* [SOURCE INFORMATION]:

BEGIN

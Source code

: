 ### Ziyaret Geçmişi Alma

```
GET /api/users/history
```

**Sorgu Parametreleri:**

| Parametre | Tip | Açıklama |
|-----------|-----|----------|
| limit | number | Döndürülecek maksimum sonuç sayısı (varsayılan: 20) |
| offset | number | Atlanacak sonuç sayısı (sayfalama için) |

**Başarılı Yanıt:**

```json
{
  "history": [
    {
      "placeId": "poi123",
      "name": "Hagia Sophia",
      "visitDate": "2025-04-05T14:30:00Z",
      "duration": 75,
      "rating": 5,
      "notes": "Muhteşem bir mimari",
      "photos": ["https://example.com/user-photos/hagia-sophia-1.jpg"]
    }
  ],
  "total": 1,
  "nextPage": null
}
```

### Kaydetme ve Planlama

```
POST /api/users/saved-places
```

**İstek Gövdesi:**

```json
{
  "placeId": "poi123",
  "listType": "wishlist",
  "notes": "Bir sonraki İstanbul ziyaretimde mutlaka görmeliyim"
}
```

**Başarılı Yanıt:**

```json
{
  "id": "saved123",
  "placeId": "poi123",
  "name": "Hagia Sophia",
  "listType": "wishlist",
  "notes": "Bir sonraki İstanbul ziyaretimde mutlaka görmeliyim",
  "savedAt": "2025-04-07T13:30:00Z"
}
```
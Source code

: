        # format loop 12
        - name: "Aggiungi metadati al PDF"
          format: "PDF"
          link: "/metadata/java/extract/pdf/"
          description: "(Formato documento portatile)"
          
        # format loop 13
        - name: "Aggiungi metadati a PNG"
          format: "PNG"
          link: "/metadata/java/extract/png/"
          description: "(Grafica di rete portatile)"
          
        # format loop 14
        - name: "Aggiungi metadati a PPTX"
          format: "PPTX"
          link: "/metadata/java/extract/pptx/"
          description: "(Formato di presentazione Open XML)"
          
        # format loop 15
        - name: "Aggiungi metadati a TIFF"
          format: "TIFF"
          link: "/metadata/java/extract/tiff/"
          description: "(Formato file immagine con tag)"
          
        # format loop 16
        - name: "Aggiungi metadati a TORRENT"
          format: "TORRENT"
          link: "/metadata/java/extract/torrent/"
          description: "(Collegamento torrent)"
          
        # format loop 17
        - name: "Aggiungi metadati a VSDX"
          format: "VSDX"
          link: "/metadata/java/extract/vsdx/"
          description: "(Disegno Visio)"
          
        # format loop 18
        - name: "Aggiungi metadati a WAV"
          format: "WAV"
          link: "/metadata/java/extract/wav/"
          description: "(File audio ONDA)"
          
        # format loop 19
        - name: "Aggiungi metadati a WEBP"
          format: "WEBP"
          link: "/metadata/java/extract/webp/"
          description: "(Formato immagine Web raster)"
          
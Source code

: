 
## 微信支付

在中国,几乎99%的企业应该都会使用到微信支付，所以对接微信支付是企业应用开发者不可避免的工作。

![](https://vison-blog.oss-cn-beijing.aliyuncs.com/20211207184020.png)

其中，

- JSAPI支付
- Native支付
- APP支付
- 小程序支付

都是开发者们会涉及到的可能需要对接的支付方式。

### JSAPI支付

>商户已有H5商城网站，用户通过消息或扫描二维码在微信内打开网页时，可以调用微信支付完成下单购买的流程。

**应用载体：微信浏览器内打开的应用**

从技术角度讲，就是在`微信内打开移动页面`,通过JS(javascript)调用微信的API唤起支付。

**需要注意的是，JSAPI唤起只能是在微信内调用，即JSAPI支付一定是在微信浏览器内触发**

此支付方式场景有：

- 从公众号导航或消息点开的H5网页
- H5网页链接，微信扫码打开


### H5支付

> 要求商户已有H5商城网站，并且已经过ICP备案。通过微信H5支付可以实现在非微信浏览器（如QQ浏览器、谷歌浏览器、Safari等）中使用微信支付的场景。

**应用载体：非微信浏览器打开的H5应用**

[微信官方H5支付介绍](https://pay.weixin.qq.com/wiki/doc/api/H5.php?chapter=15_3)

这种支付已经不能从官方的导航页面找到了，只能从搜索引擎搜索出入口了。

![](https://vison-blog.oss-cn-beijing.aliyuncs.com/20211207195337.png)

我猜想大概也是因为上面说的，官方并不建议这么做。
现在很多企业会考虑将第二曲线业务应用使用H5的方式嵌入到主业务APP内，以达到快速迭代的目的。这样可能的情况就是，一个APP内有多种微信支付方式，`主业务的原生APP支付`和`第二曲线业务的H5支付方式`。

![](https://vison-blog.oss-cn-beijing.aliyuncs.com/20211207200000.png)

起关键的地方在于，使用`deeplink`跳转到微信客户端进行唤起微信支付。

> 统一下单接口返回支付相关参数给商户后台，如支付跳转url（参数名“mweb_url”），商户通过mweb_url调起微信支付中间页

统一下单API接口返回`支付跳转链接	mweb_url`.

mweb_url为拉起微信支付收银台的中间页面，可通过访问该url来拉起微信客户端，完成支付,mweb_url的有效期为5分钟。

END

Pull every line with the string "blog" out of the material.

![](https://vison-blog.oss-cn-beijing.aliyuncs.com/20211207184020.png)
![](https://vison-blog.oss-cn-beijing.aliyuncs.com/20211207195337.png)
![](https://vison-blog.oss-cn-beijing.aliyuncs.com/20211207200000.png)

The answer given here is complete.